Under the title ‘Towards a Green Finance Framework,’ the European Banking Federation published on 28 September 2017 a report that assesses the role of the banking sector in the context of the discussion on green finance.
European banks have a major role in the financing of the economy. Even as market-based financing gains a bigger share of the financing needs of companies in Europe, banks will continue to play an important role not only in terms of traditional lending but also in a range of intermediary functions and in their role as investors. With this major role comes responsibility.

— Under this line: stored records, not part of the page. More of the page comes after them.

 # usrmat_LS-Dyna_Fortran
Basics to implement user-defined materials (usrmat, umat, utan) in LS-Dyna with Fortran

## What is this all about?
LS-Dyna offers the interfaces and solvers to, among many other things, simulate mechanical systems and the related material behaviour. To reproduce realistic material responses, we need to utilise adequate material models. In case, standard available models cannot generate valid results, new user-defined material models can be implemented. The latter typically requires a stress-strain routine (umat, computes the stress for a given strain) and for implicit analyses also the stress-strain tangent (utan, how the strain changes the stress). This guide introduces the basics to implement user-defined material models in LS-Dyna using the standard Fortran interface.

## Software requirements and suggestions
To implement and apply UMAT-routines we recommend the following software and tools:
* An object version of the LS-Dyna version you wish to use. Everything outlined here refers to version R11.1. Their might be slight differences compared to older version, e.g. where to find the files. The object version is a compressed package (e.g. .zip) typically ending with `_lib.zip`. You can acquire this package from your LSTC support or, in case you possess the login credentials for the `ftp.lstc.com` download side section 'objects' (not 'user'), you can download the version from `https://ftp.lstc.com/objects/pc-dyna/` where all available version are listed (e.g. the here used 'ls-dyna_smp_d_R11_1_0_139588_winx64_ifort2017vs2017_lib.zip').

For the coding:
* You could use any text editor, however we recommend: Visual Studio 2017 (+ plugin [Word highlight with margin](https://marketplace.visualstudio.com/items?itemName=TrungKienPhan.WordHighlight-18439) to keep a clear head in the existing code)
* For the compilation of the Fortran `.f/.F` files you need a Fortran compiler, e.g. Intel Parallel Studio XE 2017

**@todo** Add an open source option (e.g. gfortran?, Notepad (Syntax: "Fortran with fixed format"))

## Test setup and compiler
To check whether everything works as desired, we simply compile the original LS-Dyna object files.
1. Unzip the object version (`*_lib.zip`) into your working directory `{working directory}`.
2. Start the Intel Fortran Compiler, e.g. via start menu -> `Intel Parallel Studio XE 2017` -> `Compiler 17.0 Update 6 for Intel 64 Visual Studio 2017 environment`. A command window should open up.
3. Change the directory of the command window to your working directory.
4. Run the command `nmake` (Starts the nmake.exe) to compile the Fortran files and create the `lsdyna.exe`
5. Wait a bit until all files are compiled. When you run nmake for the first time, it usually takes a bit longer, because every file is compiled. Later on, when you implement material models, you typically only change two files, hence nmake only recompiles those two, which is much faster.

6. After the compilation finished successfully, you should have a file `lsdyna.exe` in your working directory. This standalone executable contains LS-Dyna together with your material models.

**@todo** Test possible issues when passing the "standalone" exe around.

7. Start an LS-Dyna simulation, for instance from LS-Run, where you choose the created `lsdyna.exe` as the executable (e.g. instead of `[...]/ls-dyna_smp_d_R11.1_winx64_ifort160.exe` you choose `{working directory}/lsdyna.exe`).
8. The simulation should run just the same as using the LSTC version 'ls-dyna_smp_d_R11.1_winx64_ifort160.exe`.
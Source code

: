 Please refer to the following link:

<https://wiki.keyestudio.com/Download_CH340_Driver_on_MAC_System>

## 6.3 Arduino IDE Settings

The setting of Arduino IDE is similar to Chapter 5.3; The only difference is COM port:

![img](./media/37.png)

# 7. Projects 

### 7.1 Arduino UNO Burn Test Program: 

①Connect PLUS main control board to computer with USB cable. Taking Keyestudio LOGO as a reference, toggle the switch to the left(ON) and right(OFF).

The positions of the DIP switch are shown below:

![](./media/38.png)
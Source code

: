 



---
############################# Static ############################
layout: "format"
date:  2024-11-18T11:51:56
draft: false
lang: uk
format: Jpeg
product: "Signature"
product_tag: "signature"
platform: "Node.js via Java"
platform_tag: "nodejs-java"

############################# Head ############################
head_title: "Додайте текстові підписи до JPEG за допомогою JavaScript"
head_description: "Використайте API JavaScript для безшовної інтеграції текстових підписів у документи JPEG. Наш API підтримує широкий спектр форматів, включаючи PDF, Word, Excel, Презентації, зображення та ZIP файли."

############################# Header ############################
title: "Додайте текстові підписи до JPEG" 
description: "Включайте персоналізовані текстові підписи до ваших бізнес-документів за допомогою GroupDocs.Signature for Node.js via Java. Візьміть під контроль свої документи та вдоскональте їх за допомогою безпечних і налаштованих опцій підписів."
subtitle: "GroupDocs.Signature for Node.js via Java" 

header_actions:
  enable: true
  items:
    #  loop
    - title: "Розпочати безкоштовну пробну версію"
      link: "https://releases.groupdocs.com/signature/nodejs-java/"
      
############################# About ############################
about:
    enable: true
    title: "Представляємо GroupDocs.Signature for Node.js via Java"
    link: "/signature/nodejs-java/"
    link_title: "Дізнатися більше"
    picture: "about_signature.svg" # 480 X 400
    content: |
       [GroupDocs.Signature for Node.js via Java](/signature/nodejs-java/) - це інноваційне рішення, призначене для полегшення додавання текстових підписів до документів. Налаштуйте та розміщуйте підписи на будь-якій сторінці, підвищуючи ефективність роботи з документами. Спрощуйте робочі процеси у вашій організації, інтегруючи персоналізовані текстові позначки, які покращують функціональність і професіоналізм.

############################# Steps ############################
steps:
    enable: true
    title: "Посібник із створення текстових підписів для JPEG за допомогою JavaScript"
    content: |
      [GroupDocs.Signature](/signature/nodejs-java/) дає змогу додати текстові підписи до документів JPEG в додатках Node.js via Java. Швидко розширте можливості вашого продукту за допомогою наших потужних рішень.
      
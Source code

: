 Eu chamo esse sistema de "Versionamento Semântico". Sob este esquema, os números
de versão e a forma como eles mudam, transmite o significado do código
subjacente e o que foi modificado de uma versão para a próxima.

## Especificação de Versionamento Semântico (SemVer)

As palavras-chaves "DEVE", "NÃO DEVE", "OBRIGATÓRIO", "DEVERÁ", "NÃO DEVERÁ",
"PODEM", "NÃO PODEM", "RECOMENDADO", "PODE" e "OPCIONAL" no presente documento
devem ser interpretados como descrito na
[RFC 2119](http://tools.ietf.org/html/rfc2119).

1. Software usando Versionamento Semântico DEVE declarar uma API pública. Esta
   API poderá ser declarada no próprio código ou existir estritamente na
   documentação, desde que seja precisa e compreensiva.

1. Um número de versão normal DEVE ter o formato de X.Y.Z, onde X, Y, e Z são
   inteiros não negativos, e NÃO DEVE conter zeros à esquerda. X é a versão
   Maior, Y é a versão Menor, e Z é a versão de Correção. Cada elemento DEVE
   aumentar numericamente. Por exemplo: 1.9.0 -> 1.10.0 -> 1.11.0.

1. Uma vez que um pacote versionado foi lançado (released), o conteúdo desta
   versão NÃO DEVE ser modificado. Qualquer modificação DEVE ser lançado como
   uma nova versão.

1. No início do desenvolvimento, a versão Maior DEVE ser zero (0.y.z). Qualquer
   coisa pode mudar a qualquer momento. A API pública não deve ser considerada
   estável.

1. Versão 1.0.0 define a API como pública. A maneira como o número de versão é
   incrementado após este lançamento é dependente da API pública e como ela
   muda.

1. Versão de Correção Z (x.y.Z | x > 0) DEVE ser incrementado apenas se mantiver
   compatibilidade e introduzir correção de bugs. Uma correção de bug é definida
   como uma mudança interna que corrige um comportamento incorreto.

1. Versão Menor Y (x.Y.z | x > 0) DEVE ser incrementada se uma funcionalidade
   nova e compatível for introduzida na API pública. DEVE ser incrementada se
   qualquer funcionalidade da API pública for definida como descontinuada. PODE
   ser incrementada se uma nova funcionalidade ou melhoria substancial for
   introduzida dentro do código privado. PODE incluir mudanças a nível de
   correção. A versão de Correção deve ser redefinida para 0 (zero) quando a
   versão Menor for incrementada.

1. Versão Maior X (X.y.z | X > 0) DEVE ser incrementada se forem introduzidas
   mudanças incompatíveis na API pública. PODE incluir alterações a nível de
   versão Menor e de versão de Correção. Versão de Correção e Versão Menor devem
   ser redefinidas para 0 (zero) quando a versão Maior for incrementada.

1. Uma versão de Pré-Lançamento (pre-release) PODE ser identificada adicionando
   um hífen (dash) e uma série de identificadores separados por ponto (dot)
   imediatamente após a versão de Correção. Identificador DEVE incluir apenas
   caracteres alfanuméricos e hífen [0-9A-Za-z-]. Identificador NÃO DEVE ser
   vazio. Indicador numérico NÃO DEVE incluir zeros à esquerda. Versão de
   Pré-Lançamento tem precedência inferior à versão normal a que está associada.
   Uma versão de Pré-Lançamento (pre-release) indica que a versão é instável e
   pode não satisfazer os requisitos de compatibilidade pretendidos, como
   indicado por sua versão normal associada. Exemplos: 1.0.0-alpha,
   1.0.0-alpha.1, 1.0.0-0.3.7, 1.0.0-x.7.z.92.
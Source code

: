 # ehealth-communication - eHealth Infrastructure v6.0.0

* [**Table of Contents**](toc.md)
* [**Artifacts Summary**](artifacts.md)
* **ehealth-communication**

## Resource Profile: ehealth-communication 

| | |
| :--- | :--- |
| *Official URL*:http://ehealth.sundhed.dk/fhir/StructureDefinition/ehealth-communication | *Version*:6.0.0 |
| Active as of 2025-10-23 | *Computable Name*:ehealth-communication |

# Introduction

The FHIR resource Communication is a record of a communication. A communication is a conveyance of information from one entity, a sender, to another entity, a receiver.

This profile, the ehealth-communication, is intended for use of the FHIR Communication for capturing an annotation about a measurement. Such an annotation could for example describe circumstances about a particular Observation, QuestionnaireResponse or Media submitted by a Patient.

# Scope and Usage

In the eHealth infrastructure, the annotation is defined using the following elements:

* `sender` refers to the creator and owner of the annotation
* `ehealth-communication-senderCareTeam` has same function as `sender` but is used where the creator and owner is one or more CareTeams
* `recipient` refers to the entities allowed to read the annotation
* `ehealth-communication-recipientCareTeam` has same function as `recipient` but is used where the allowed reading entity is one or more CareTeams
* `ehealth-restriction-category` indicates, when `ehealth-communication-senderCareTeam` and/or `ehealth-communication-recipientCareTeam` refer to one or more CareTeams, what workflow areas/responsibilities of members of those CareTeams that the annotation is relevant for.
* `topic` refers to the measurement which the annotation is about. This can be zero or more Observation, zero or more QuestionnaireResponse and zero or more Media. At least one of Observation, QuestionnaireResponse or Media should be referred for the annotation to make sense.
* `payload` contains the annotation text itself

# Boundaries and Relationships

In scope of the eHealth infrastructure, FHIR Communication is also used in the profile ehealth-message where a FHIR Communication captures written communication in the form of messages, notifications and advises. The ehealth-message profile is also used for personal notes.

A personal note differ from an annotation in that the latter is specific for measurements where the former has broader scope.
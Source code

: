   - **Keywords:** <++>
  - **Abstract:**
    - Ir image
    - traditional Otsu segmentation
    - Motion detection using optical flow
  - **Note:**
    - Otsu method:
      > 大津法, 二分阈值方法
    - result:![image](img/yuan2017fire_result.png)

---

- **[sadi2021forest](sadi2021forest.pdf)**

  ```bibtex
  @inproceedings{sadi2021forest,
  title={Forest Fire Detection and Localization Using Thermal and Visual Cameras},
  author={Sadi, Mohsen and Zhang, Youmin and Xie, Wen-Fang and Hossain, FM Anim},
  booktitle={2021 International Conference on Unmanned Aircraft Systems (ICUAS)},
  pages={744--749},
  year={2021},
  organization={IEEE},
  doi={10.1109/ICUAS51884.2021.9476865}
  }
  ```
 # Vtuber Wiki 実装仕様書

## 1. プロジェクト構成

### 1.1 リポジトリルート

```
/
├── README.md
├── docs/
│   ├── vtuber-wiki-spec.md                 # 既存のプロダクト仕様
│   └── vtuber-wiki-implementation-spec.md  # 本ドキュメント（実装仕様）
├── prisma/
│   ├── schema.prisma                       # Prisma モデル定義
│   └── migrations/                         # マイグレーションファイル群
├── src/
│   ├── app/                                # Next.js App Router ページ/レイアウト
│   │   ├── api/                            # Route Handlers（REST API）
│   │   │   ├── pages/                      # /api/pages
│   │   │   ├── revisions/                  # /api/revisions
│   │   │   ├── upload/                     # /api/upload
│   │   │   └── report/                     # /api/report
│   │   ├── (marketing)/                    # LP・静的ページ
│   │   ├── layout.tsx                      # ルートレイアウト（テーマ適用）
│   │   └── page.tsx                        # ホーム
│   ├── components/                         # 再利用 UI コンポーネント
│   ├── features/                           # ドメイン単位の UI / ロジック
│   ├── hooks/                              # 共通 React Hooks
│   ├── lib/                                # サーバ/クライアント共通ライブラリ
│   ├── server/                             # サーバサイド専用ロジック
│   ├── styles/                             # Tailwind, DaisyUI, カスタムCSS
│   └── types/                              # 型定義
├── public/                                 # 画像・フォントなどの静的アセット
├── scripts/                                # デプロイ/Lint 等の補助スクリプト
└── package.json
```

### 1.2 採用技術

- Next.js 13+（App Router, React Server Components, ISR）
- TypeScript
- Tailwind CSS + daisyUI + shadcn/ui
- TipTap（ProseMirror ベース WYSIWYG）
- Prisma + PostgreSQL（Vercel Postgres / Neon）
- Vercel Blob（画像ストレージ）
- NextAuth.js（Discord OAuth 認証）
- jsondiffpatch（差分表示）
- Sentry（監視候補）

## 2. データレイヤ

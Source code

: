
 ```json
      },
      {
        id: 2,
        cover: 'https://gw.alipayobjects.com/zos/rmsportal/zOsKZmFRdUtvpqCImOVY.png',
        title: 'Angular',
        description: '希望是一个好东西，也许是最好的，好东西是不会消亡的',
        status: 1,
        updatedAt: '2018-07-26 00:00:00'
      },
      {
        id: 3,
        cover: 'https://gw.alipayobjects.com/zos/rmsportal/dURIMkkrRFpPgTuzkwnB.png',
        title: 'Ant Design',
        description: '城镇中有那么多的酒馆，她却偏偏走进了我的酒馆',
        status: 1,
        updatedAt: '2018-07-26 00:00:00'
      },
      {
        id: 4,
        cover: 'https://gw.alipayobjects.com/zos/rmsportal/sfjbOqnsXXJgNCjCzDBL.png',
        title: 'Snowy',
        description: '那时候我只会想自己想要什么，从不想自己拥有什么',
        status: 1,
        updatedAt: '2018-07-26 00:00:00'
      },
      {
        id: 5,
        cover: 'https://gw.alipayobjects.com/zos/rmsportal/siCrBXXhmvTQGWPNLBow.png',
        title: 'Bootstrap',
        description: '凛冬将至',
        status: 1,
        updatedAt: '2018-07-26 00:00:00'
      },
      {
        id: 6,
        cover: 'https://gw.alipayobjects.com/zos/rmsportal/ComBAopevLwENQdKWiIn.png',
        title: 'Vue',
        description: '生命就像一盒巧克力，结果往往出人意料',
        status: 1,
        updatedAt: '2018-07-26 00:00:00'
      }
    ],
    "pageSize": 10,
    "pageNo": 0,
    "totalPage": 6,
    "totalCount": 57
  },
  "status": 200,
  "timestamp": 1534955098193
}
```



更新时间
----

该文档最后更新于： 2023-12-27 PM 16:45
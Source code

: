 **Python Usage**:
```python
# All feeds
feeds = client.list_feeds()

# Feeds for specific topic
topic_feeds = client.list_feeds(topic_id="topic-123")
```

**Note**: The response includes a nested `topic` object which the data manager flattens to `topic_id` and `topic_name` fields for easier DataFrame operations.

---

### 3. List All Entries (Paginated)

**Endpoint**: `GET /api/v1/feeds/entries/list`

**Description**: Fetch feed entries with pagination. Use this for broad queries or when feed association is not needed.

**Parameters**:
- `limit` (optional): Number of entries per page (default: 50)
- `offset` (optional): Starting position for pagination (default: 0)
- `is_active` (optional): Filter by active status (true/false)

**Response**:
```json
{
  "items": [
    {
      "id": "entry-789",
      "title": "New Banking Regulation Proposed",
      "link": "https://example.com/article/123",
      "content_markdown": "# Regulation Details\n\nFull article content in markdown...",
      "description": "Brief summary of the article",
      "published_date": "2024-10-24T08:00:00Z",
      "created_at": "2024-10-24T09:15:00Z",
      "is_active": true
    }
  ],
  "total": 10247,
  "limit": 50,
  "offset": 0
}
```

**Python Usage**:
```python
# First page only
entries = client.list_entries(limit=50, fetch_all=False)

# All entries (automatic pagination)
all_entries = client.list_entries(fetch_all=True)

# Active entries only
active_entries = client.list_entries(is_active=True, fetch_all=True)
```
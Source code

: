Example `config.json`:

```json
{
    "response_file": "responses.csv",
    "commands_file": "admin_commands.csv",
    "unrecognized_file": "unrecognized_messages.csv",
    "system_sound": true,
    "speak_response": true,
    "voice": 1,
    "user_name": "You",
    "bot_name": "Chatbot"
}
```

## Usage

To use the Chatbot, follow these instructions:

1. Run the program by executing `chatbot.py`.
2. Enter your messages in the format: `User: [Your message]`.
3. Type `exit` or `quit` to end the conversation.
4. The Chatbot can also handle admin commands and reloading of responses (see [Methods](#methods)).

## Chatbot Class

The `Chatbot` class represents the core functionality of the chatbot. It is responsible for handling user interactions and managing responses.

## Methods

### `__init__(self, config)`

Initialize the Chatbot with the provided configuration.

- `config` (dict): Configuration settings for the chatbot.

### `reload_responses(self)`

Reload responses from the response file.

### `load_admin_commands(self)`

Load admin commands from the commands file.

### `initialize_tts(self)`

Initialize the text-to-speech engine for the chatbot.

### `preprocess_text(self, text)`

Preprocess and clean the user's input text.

As a facilitator of the economy, the financial system overall has a significant impact on the sustainability of the European economy along with the three dimensions of sustainability: environmental, economic and social. Finance itself, taking into account these dimensions, can only be considered sustainable when serving the needs of sustainable development activities over their whole lifecycle.
The EBF report focuses on the technical, legal and regulatory aspects of one of the three dimensions: environmental sustainability, within the context of transformation to a two-degree economy. The EBF will address the other aspects of sustainability separately.
Key recommendations from the EBF on green finance
- Alignment of long-term EU sustainable finance developments with political objectives clarity and certainty of policies and regulatory environment and an appropriate industrial strategy.
- Development of a common taxonomy, set of principles and minimum standards (based on existing international standards and initiatives such as green bonds and green lending principles) and a disclosure framework consistent with the TCFD recommendations.
- Implementation of an EU environmental and climate change (ECC) risk categorising system by economic sectors/sub-sectors for ECC screening to provide a sound and reliable basis for setting high-level policies for credit allocation.
- Banks to foster retail investors’ understanding of sustainable projects’ positive consequences.
- Public entities to share risks for which there is no market and to provide technical assistance.
- Introduction of subsidies (tax benefits or subsidised funding conditions)/phase-out of inappropriate subsidies.
- Monetary policy measures, (e.g. accepting certain green assets as collateral for central bank loans).
- Dissemination of data to speed up and standardise performance risk analysis; development of standard contracts for various types of green projects.
- Integration of the ECC risk mitigation in banks’ risk strategies and risk management.
- Regulatory and supervisor framework to acknowledge environmental risks and to focus on systemic risk and risk of individual non-sustainable assets (common ECC scenarios, stress testing).
- Considerations of changes to prudential regulations based on the risk sensitivity and evidence of the macroprudential benefits of green assets in reducing the probability of the climate-related risks (e.g. capital treatment that varies over time to encourage financing of origination of sustainable assets and their subsequent refinancing in the capital markets, changes to Capital Requirements Regulation (CRR2) re liquidity coverage ratio (LCR) and net stable fund ratio (NSFR) to reduce liquidity constraints for medium to long-term green funding and green supporting factor).